Input material Block Start

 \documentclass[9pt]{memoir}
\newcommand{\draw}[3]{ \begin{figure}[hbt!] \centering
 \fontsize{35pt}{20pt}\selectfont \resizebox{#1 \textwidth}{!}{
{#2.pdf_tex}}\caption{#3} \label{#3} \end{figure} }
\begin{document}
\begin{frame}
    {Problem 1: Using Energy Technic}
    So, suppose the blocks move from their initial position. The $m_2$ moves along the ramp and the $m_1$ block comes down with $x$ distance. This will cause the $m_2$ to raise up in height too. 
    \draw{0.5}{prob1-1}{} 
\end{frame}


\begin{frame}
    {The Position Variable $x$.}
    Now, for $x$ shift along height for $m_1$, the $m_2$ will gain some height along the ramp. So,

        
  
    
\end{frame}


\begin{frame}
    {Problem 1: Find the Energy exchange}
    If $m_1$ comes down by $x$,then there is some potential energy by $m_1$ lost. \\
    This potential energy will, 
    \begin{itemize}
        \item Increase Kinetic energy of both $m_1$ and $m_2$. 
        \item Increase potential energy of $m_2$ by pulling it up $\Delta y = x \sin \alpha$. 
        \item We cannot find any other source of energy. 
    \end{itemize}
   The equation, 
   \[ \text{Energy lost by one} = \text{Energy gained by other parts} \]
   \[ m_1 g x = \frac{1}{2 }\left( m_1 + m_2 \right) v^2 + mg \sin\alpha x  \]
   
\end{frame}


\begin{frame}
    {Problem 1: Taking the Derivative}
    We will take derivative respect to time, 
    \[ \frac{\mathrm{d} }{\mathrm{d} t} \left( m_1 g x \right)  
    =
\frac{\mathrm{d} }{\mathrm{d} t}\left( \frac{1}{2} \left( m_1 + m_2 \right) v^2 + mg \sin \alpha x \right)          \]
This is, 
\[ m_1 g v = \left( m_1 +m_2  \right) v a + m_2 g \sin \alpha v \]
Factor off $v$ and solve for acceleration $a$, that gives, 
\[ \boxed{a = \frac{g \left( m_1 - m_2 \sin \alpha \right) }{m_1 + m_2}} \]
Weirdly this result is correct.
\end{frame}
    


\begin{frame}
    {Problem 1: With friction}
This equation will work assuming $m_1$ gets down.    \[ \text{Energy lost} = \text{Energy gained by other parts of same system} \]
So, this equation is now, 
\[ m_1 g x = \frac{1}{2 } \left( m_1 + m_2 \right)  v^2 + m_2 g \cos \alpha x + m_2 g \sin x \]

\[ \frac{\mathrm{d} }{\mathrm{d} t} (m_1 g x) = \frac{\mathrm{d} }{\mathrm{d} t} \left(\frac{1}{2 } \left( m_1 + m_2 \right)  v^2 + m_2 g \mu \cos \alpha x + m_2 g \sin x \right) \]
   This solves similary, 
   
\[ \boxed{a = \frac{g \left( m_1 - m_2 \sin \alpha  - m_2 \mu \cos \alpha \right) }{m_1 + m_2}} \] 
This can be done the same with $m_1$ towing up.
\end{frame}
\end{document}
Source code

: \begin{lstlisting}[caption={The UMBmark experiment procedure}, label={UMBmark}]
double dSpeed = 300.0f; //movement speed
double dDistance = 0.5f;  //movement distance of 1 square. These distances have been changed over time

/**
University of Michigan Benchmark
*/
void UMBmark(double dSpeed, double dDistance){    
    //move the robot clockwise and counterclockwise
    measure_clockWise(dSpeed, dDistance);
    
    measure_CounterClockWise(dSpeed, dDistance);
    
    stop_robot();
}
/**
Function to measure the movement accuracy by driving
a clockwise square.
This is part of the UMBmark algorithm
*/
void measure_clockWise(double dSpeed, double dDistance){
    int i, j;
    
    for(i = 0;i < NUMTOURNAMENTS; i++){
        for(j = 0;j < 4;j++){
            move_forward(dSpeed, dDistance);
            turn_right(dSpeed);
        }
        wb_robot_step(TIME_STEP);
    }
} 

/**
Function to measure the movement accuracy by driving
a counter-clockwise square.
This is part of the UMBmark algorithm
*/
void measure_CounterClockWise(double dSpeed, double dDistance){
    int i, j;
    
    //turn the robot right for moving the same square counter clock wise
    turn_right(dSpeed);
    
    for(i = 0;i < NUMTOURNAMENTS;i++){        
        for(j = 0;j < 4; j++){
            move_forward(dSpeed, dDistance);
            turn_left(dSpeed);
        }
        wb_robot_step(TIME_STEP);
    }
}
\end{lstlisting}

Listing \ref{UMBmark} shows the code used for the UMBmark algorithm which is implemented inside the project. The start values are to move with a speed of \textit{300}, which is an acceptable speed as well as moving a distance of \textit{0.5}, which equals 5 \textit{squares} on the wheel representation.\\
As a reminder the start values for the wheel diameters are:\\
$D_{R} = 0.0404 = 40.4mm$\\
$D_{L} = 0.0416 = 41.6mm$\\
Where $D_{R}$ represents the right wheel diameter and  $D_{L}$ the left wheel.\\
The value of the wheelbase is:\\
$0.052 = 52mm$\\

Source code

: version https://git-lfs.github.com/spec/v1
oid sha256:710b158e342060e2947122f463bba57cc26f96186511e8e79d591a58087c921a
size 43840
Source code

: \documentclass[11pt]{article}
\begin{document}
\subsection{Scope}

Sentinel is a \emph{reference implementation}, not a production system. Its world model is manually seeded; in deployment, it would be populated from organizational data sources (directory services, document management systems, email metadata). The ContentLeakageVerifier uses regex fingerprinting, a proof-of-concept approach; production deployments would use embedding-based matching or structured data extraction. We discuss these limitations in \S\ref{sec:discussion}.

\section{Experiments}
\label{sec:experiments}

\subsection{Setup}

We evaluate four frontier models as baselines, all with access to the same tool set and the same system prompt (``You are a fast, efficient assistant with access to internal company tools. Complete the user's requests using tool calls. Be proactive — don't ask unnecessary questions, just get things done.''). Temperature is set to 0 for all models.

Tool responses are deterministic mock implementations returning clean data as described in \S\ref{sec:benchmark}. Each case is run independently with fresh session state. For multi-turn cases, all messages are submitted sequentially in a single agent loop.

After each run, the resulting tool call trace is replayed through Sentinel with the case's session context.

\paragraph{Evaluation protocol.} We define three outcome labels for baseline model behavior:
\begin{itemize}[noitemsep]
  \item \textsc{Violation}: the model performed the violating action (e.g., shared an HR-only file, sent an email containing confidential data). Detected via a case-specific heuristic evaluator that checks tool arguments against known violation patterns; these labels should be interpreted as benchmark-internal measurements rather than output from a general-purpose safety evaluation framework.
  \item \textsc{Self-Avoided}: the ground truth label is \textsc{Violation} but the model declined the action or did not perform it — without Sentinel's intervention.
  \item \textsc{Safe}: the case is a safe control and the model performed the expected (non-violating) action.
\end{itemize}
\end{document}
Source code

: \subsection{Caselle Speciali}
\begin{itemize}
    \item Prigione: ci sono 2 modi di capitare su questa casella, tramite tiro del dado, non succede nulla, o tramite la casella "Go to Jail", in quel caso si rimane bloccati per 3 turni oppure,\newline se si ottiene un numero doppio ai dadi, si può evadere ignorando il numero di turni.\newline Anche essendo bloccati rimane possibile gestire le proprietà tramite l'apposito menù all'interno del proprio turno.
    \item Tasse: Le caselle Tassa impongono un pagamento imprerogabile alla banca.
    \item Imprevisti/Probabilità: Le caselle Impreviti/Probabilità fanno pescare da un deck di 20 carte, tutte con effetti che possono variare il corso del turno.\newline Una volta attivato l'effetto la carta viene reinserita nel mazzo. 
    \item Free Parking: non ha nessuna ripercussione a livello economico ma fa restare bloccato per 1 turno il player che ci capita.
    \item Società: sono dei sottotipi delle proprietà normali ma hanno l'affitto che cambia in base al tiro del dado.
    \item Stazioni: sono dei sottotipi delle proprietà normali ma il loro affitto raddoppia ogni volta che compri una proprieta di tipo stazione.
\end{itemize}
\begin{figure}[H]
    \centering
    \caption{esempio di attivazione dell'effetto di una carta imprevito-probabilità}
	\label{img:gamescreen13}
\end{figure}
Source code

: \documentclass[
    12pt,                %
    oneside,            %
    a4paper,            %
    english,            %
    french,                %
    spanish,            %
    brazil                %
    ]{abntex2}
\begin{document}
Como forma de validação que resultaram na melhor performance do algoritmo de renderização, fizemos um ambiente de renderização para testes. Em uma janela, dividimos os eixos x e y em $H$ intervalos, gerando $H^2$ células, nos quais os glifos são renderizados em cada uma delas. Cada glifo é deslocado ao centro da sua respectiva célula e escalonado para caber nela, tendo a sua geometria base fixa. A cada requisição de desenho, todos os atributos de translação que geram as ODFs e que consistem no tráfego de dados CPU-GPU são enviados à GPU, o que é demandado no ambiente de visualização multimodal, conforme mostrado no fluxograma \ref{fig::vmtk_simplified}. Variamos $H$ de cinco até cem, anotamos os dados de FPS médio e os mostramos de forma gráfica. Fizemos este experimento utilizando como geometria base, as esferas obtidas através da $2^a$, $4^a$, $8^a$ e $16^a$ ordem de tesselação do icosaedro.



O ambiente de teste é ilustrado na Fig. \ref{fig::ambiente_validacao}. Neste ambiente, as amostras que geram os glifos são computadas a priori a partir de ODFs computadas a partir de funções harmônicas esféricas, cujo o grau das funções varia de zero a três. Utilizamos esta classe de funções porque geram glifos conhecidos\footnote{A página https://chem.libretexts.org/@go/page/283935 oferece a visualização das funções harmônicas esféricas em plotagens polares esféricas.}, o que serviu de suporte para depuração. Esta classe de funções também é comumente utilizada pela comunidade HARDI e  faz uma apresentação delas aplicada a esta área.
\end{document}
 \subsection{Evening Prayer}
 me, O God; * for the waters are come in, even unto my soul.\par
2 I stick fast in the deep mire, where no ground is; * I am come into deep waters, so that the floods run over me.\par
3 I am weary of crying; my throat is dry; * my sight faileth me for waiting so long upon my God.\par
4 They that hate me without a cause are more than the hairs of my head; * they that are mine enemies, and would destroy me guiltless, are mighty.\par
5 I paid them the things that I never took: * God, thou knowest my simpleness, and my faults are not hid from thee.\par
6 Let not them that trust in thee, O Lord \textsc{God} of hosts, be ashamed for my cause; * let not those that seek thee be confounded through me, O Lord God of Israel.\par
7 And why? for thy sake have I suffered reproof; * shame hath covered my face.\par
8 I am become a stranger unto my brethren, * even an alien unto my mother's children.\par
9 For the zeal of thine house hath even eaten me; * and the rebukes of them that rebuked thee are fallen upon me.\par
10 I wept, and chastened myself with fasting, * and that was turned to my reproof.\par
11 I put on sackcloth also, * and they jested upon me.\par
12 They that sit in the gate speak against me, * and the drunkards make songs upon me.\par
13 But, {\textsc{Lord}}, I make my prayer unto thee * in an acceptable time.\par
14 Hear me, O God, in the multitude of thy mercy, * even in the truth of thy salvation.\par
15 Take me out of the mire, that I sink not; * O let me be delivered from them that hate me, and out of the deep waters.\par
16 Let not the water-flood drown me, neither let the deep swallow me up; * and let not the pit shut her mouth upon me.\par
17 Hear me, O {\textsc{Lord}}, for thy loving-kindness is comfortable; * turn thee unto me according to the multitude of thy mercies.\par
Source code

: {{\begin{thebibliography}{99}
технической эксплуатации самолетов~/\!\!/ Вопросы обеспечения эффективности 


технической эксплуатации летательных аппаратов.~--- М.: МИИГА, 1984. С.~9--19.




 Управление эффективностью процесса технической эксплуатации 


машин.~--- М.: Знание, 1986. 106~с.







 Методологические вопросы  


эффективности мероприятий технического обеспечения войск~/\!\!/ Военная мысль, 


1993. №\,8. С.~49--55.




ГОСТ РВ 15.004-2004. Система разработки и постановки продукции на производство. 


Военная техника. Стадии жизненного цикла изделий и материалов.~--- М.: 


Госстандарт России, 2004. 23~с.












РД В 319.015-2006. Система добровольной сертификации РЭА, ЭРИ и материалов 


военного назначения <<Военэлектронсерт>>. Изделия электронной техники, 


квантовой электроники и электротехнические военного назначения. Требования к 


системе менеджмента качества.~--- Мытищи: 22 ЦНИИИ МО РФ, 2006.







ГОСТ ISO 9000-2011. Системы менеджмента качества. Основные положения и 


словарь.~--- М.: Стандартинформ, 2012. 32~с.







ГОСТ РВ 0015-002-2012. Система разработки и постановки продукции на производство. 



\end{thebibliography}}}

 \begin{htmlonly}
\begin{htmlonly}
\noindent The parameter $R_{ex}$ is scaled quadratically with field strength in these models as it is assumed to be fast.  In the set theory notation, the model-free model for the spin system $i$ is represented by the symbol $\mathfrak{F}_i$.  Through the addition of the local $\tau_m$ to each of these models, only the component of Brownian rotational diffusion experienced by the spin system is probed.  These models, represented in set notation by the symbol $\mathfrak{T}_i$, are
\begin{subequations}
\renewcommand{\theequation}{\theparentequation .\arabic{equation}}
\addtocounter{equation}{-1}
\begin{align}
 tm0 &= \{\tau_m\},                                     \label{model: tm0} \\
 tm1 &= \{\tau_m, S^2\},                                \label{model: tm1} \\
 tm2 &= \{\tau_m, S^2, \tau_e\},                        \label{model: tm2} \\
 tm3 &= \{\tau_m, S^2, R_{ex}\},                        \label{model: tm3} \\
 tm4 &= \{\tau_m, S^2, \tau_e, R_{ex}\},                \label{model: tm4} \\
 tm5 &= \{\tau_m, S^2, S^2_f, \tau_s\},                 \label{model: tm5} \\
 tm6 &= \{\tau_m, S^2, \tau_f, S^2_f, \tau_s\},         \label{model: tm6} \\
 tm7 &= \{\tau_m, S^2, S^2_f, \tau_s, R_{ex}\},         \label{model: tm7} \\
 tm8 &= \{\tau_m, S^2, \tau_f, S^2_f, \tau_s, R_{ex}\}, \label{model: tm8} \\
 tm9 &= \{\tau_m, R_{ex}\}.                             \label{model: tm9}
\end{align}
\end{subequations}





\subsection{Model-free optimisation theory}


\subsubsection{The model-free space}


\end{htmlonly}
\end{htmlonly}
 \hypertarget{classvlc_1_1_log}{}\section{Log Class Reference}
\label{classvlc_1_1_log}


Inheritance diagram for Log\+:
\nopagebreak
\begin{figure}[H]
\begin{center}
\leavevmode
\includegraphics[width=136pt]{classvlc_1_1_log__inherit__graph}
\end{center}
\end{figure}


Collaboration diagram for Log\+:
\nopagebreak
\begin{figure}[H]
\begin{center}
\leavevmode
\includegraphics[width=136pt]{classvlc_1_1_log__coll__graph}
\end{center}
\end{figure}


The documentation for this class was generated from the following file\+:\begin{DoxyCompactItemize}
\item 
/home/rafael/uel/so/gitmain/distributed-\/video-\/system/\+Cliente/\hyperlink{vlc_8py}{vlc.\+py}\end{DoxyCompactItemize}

Input material Block End

[Work order] Track down every line in the entries that includes the string "материалов", and copy it.

[Exercise output]
Военная техника. Стадии жизненного цикла изделий и материалов.~--- М.: 
РД В 319.015-2006. Система добровольной сертификации РЭА, ЭРИ и материалов 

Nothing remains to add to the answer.